Description of the task
The records below are to be transcribed exactly from their first line to the line that has "对了，还有吴三桂，这傢伙的地", inclusive, with every picture omitted.

Records for this exercise
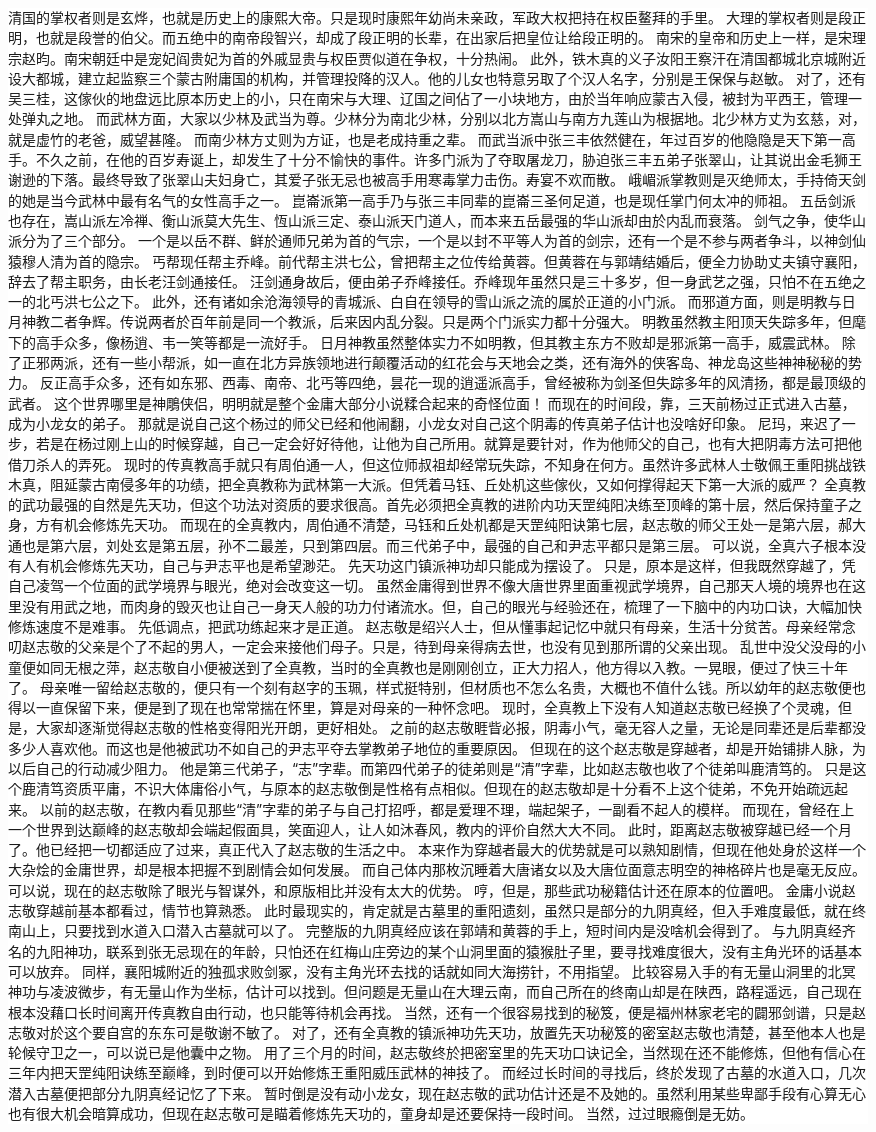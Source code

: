 清国的掌权者则是玄烨，也就是历史上的康熙大帝。只是现时康熙年幼尚未亲政，军政大权把持在权臣鳌拜的手里。
大理的掌权者则是段正明，也就是段誉的伯父。而五绝中的南帝段智兴，却成了段正明的长辈，在出家后把皇位让给段正明的。
南宋的皇帝和历史上一样，是宋理宗赵昀。南宋朝廷中是宠妃阎贵妃为首的外戚显贵与权臣贾似道在争权，十分热闹。
此外，铁木真的义子汝阳王察汗在清国都城北京城附近设大都城，建立起监察三个蒙古附庸国的机构，并管理投降的汉人。他的儿女也特意另取了个汉人名字，分别是王保保与赵敏。
对了，还有吴三桂，这傢伙的地盘远比原本历史上的小，只在南宋与大理、辽国之间佔了一小块地方，由於当年响应蒙古入侵，被封为平西王，管理一处弹丸之地。
而武林方面，大家以少林及武当为尊。少林分为南北少林，分别以北方嵩山与南方九莲山为根据地。北少林方丈为玄慈，对，就是虚竹的老爸，威望甚隆。
而南少林方丈则为方证，也是老成持重之辈。
而武当派中张三丰依然健在，年过百岁的他隐隐是天下第一高手。不久之前，在他的百岁寿诞上，却发生了十分不愉快的事件。许多门派为了夺取屠龙刀，胁迫张三丰五弟子张翠山，让其说出金毛狮王谢逊的下落。最终导致了张翠山夫妇身亡，其爱子张无忌也被高手用寒毒掌力击伤。寿宴不欢而散。
峨嵋派掌教则是灭绝师太，手持倚天剑的她是当今武林中最有名气的女性高手之一。
崑崙派第一高手乃与张三丰同辈的崑崙三圣何足道，也是现任掌门何太冲的师祖。
五岳剑派也存在，嵩山派左冷禅、衡山派莫大先生、恆山派三定、泰山派天门道人，而本来五岳最强的华山派却由於内乱而衰落。
剑气之争，使华山派分为了三个部分。
一个是以岳不群、鲜於通师兄弟为首的气宗，一个是以封不平等人为首的剑宗，还有一个是不参与两者争斗，以神剑仙猿穆人清为首的隐宗。
丐帮现任帮主乔峰。前代帮主洪七公，曾把帮主之位传给黄蓉。但黄蓉在与郭靖结婚后，便全力协助丈夫镇守襄阳，辞去了帮主职务，由长老汪剑通接任。
汪剑通身故后，便由弟子乔峰接任。乔峰现年虽然只是三十多岁，但一身武艺之强，只怕不在五绝之一的北丐洪七公之下。
此外，还有诸如余沧海领导的青城派、白自在领导的雪山派之流的属於正道的小门派。
而邪道方面，则是明教与日月神教二者争辉。传说两者於百年前是同一个教派，后来因内乱分裂。只是两个门派实力都十分强大。
明教虽然教主阳顶天失踪多年，但麾下的高手众多，像杨逍、韦一笑等都是一流好手。
日月神教虽然整体实力不如明教，但其教主东方不败却是邪派第一高手，威震武林。
除了正邪两派，还有一些小帮派，如一直在北方异族领地进行颠覆活动的红花会与天地会之类，还有海外的侠客岛、神龙岛这些神神秘秘的势力。
反正高手众多，还有如东邪、西毒、南帝、北丐等四绝，昙花一现的逍遥派高手，曾经被称为剑圣但失踪多年的风清扬，都是最顶级的武者。
这个世界哪里是神鵰侠侣，明明就是整个金庸大部分小说糅合起来的奇怪位面！
而现在的时间段，靠，三天前杨过正式进入古墓，成为小龙女的弟子。
那就是说自己这个杨过的师父已经和他闹翻，小龙女对自己这个阴毒的传真弟子估计也没啥好印象。
尼玛，来迟了一步，若是在杨过刚上山的时候穿越，自己一定会好好待他，让他为自己所用。就算是要针对，作为他师父的自己，也有大把阴毒方法可把他借刀杀人的弄死。
现时的传真教高手就只有周伯通一人，但这位师叔祖却经常玩失踪，不知身在何方。虽然许多武林人士敬佩王重阳挑战铁木真，阻延蒙古南侵多年的功绩，把全真教称为武林第一大派。但凭着马钰、丘处机这些傢伙，又如何撑得起天下第一大派的威严？
全真教的武功最强的自然是先天功，但这个功法对资质的要求很高。首先必须把全真教的进阶内功天罡纯阳决练至顶峰的第十层，然后保持童子之身，方有机会修炼先天功。
而现在的全真教内，周伯通不清楚，马钰和丘处机都是天罡纯阳诀第七层，赵志敬的师父王处一是第六层，郝大通也是第六层，刘处玄是第五层，孙不二最差，只到第四层。而三代弟子中，最强的自己和尹志平都只是第三层。
可以说，全真六子根本没有人有机会修炼先天功，自己与尹志平也是希望渺茫。
先天功这门镇派神功却只能成为摆设了。
只是，原本是这样，但我既然穿越了，凭自己凌驾一个位面的武学境界与眼光，绝对会改变这一切。
虽然金庸得到世界不像大唐世界里面重视武学境界，自己那天人境的境界也在这里没有用武之地，而肉身的毁灭也让自己一身天人般的功力付诸流水。但，自己的眼光与经验还在，梳理了一下脑中的内功口诀，大幅加快修炼速度不是难事。
先低调点，把武功练起来才是正道。
赵志敬是绍兴人士，但从懂事起记忆中就只有母亲，生活十分贫苦。母亲经常念叨赵志敬的父亲是个了不起的男人，一定会来接他们母子。只是，待到母亲得病去世，也没有见到那所谓的父亲出现。
乱世中没父没母的小童便如同无根之萍，赵志敬自小便被送到了全真教，当时的全真教也是刚刚创立，正大力招人，他方得以入教。一晃眼，便过了快三十年了。
母亲唯一留给赵志敬的，便只有一个刻有赵字的玉珮，样式挺特别，但材质也不怎么名贵，大概也不值什么钱。所以幼年的赵志敬便也得以一直保留下来，便是到了现在也常常揣在怀里，算是对母亲的一种怀念吧。
现时，全真教上下没有人知道赵志敬已经换了个灵魂，但是，大家却逐渐觉得赵志敬的性格变得阳光开朗，更好相处。
之前的赵志敬睚眥必报，阴毒小气，毫无容人之量，无论是同辈还是后辈都没多少人喜欢他。而这也是他被武功不如自己的尹志平夺去掌教弟子地位的重要原因。
但现在的这个赵志敬是穿越者，却是开始铺排人脉，为以后自己的行动减少阻力。
他是第三代弟子，“志”字辈。而第四代弟子的徒弟则是“清”字辈，比如赵志敬也收了个徒弟叫鹿清笃的。
只是这个鹿清笃资质平庸，不识大体庸俗小气，与原本的赵志敬倒是性格有点相似。但现在的赵志敬却是十分看不上这个徒弟，不免开始疏远起来。
以前的赵志敬，在教内看见那些“清”字辈的弟子与自己打招呼，都是爱理不理，端起架子，一副看不起人的模样。
而现在，曾经在上一个世界到达巅峰的赵志敬却会端起假面具，笑面迎人，让人如沐春风，教内的评价自然大大不同。
此时，距离赵志敬被穿越已经一个月了。他已经把一切都适应了过来，真正代入了赵志敬的生活之中。
本来作为穿越者最大的优势就是可以熟知剧情，但现在他处身於这样一个大杂烩的金庸世界，却是根本把握不到剧情会如何发展。
而自己体内那枚沉睡着大唐诸女以及大唐位面意志明空的神格碎片也是毫无反应。
可以说，现在的赵志敬除了眼光与智谋外，和原版相比并没有太大的优势。
哼，但是，那些武功秘籍估计还在原本的位置吧。
金庸小说赵志敬穿越前基本都看过，情节也算熟悉。
此时最现实的，肯定就是古墓里的重阳遗刻，虽然只是部分的九阴真经，但入手难度最低，就在终南山上，只要找到水道入口潜入古墓就可以了。
完整版的九阴真经应该在郭靖和黄蓉的手上，短时间内是没啥机会得到了。
与九阴真经齐名的九阳神功，联系到张无忌现在的年龄，只怕还在红梅山庄旁边的某个山洞里面的猿猴肚子里，要寻找难度很大，没有主角光环的话基本可以放弃。
同样，襄阳城附近的独孤求败剑冢，没有主角光环去找的话就如同大海捞针，不用指望。
比较容易入手的有无量山洞里的北冥神功与凌波微步，有无量山作为坐标，估计可以找到。但问题是无量山在大理云南，而自己所在的终南山却是在陕西，路程遥远，自己现在根本没藉口长时间离开传真教自由行动，也只能等待机会再找。
当然，还有一个很容易找到的秘笈，便是福州林家老宅的闢邪剑谱，只是赵志敬对於这个要自宫的东东可是敬谢不敏了。
对了，还有全真教的镇派神功先天功，放置先天功秘笈的密室赵志敬也清楚，甚至他本人也是轮候守卫之一，可以说已是他囊中之物。
用了三个月的时间，赵志敬终於把密室里的先天功口诀记全，当然现在还不能修炼，但他有信心在三年内把天罡纯阳诀练至巅峰，到时便可以开始修炼王重阳威压武林的神技了。
而经过长时间的寻找后，终於发现了古墓的水道入口，几次潜入古墓便把部分九阴真经记忆了下来。
暂时倒是没有动小龙女，现在赵志敬的武功估计还是不及她的。虽然利用某些卑鄙手段有心算无心也有很大机会暗算成功，但现在赵志敬可是瞄着修炼先天功的，童身却是还要保持一段时间。
当然，过过眼瘾倒是无妨。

Exercise response
Source code

: 清国的掌权者则是玄烨，也就是历史上的康熙大帝。只是现时康熙年幼尚未亲政，军政大权把持在权臣鳌拜的手里。
大理的掌权者则是段正明，也就是段誉的伯父。而五绝中的南帝段智兴，却成了段正明的长辈，在出家后把皇位让给段正明的。
南宋的皇帝和历史上一样，是宋理宗赵昀。南宋朝廷中是宠妃阎贵妃为首的外戚显贵与权臣贾似道在争权，十分热闹。
此外，铁木真的义子汝阳王察汗在清国都城北京城附近设大都城，建立起监察三个蒙古附庸国的机构，并管理投降的汉人。他的儿女也特意另取了个汉人名字，分别是王保保与赵敏。
对了，还有吴三桂，这傢伙的地盘远比原本历史上的小，只在南宋与大理、辽国之间佔了一小块地方，由於当年响应蒙古入侵，被封为平西王，管理一处弹丸之地。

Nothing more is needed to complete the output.